6
CAMELS in a snowstorm; frosts that froze the sap in the trees and caused their trunks to burst; Charlotte 's numb hands catching huge logs thrown down from the top of a railway truck…
It was thus in our smoke-filled kitchen, during the long winter evenings, that this legendary past was reborn. Outside the snow-covered window there stretched one of the greatest cities in Russia as well as the gray plain of the Volga; out there arose the fortress-buildings of Stalinist architecture. And inside, amid the chaos of an interminable meal and the iridescent tobacco clouds, the shade of this mysterious Frenchwoman, lost beneath the Siberian sky, made its appearance. The television was pouring out the news of the day, transmitting the sessions of the latest Party congress, but this background noise did not make the slightest impact on the conversations of our guests.

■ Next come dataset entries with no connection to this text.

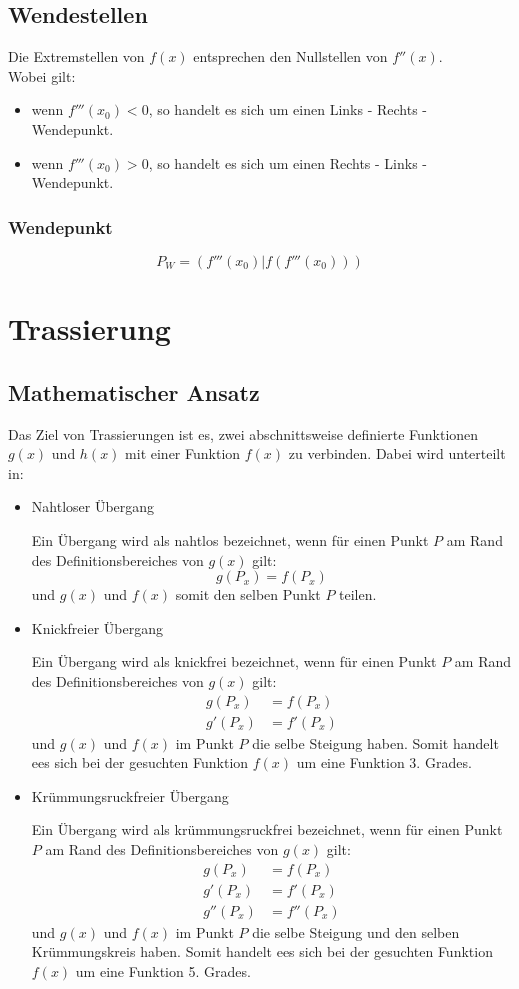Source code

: \documentclass[a4paper,12pt]{article}
\begin{document}
\subsection{Wendestellen}
Die Extremstellen von $f(x)$ entsprechen den Nullstellen von $f''(x)$.\\
Wobei gilt:
\begin{itemize}
\item wenn $f'''(x_0) < 0$, so handelt es sich um einen Links - Rechts - Wendepunkt.
\item wenn $f'''(x_0) > 0$, so handelt es sich um einen Rechts - Links - Wendepunkt.
\end{itemize}
\subsubsection{Wendepunkt}
$$P_{W} = (f'''(x_0) | f(f'''(x_0)))$$
\pagebreak
\section{Trassierung}
\subsection{Mathematischer Ansatz}
Das Ziel von Trassierungen ist es, zwei abschnittsweise definierte Funktionen $g(x)$ und $h(x)$ mit einer Funktion $f(x)$ zu verbinden.
Dabei wird unterteilt in:
\begin{itemize}
\item Nahtloser Übergang
	\subitem \parbox[t]{\linewidth}
	{
		Ein Übergang wird als nahtlos bezeichnet, wenn für einen Punkt $P$ am Rand des Definitionsbereiches von $g(x)$ gilt:
		$$g(P_x) = f(P_x)$$
		und $g(x)$ und $f(x)$ somit den selben Punkt $P$ teilen.
	}
\item Knickfreier Übergang
	\subitem \parbox[t]{\linewidth}
	{
		Ein Übergang wird als knickfrei bezeichnet, wenn für einen Punkt $P$ am Rand des Definitionsbereiches von $g(x)$ gilt:
		\begin{equation}
		\begin{split}
		g(P_x) & = f(P_x)\\
		g'(P_x) &  = f'(P_x)
		\end{split}
		\end{equation}
		und $g(x)$ und $f(x)$ im Punkt $P$ die selbe Steigung haben. Somit handelt ees sich bei der gesuchten Funktion $f(x)$ um eine Funktion 3. Grades.
	}
\item Krümmungsruckfreier Übergang
	\subitem \parbox[t]{\linewidth}
	{
		Ein Übergang wird als krümmungsruckfrei bezeichnet, wenn für einen Punkt $P$ am Rand des Definitionsbereiches von $g(x)$ gilt:
		\begin{equation}
		\begin{split}
		g(P_x) & = f(P_x)\\
		g'(P_x) &  = f'(P_x)\\
		g''(P_x) & = f''(P_x)
		\end{split}
		\end{equation}
		und $g(x)$ und $f(x)$ im Punkt $P$ die selbe Steigung und den selben Krümmungskreis haben. Somit handelt ees sich bei der gesuchten Funktion $f(x)$ um eine Funktion 5. Grades.
	}
\end{itemize}
\pagebreak
\end{document}
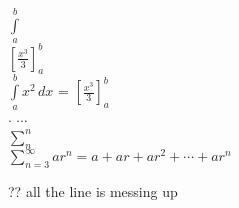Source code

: \documentclass[12pt]{article}
\begin{document}
$ \int \limits_{a}^{b} $\\

$[\frac{x^3}{3}]_a^b $\\

$ \int \limits_{a}^{b} x^2\,dx$ = $\left[\frac{x^3}{3}\right]_a^b $\\

$\cdot$ $\cdots$ \\


$\sum \limits_{n}^{n} $\\

$\sum \limits_{n=3}^{\infty} ar^n = a+ar+ar^2+\cdots+ar^n$\\

\par
\par
\par
\par
\par







?? all the line is messing up
\end{document}
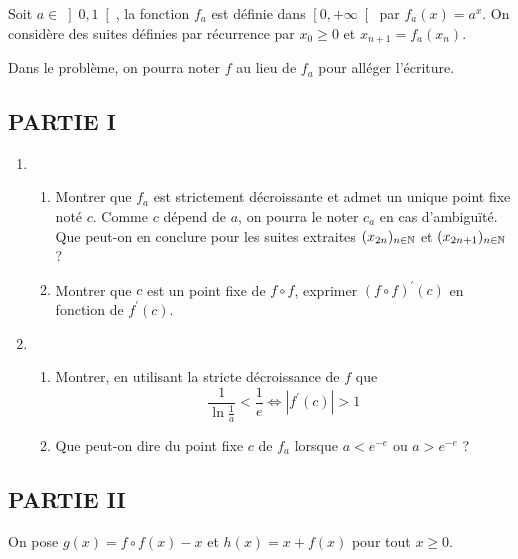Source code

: Soit $a\in \left] 0,1\right[ $, la fonction $f_{a}$ est d{\'e}finie dans $%
\left[ 0,+\infty \right[ $ par $f_{a}(x)=a^{x}$. On consid{\`e}re des suites
d{\'e}finies par r{\'e}currence par $x_{0}\geq 0$ et $x_{n+1}=f_{a}(x_{n})$.

Dans le problème, on pourra noter $f$ au lieu de $f_a$ pour alléger l'écriture.

\subsection*{PARTIE I}

\begin{enumerate}
\item
\begin{enumerate}
\item  Montrer que $f_{a}$ est strictement d{\'e}croissante et admet un
unique point fixe not{\'e} $c$. Comme $c$ d{\'e}pend de $a$, on pourra le
noter $c_{a}$ en cas d'ambigu\"{i}t{\'e}$.$ Que peut-on en conclure pour les
suites extraites $(x_{2n})_{n\in \mathbb{N}}$ et $(x_{2n+1})_{n\in \N%
}$ ?

\item  Montrer que $c$ est un point fixe de $f\circ f$, exprimer $(f\circ
f)^{\prime }(c)$ en fonction de $f^{\prime }(c)$.
\end{enumerate}

\item
\begin{enumerate}
\item  Montrer, en utilisant la stricte d{\'e}croissance de $f$ que
\[
\frac{1}{\ln \frac{1}{a}}<\frac{1}{e}\Leftrightarrow |f^{\prime
}(c)|>1
\]

\item  Que peut-on dire du point fixe $c$ de $f_{a}$ lorsque $a<e^{-e}$ ou $%
a>e^{-e}$ ?
\end{enumerate}
\end{enumerate}

\subsection*{PARTIE II}

On pose $g(x)=f\circ f(x)-x$ et $h(x)=x+f(x)$ pour tout $x\geq 0$.

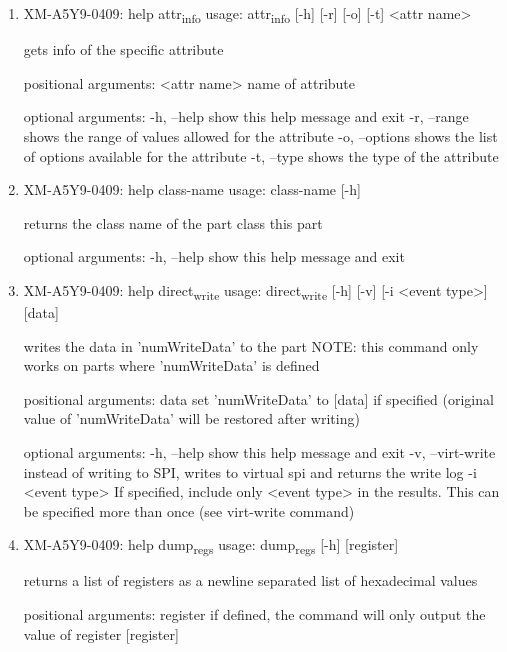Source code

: \documentclass[11pt]{article}
\begin{document}
\begin{enumerate}
\item XM-A5Y9-0409: help attr\textsubscript{info}
\label{sec:org04e950d}
usage: attr\textsubscript{info} [-h] [-r] [-o] [-t] <attr name>

gets info of the specific attribute

positional arguments:
  <attr name>    name of attribute

optional arguments:
  -h, --help     show this help message and exit
  -r, --range    shows the range of values allowed for the attribute
  -o, --options  shows the list of options available for the attribute
  -t, --type     shows the type of the attribute

\item XM-A5Y9-0409: help class-name
\label{sec:orgf8976eb}
usage: class-name [-h]

returns the class name of the part class this part

optional arguments:
  -h, --help  show this help message and exit

\item XM-A5Y9-0409: help direct\textsubscript{write}
\label{sec:org27e6be8}
usage: direct\textsubscript{write} [-h] [-v] [-i <event type>] [data]

writes the data in 'numWriteData' to the part NOTE: this command only works on
parts where 'numWriteData' is defined

positional arguments:
  data              set 'numWriteData' to [data] if specified (original value
                    of 'numWriteData' will be restored after writing)

optional arguments:
  -h, --help        show this help message and exit
  -v, --virt-write  instead of writing to SPI, writes to virtual spi and
                    returns the write log
  -i <event type>   If specified, include only <event type> in the results.
                    This can be specified more than once (see virt-write
                    command)

\item XM-A5Y9-0409: help dump\textsubscript{regs}
\label{sec:org0713543}
usage: dump\textsubscript{regs} [-h] [register]

returns a list of registers as a newline separated list of hexadecimal values

positional arguments:
  register    if defined, the command will only output the value of register
              [register]


\end{enumerate}
\end{document}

Squatting in a corner of this crowded kitchen, with my shoulder against the shelves on which the television was enthroned, I listened to them avidly while trying to make myself invisible. I knew that soon the face of an adult would loom up through the blue fog, and I should hear a cry of simulated indignation: "Hey, just look at him, the little sleepwalker! It's past midnight and he's still not in bed. Go on, off you go! Stir your stumps! We'll send for you when you've grown a beard…"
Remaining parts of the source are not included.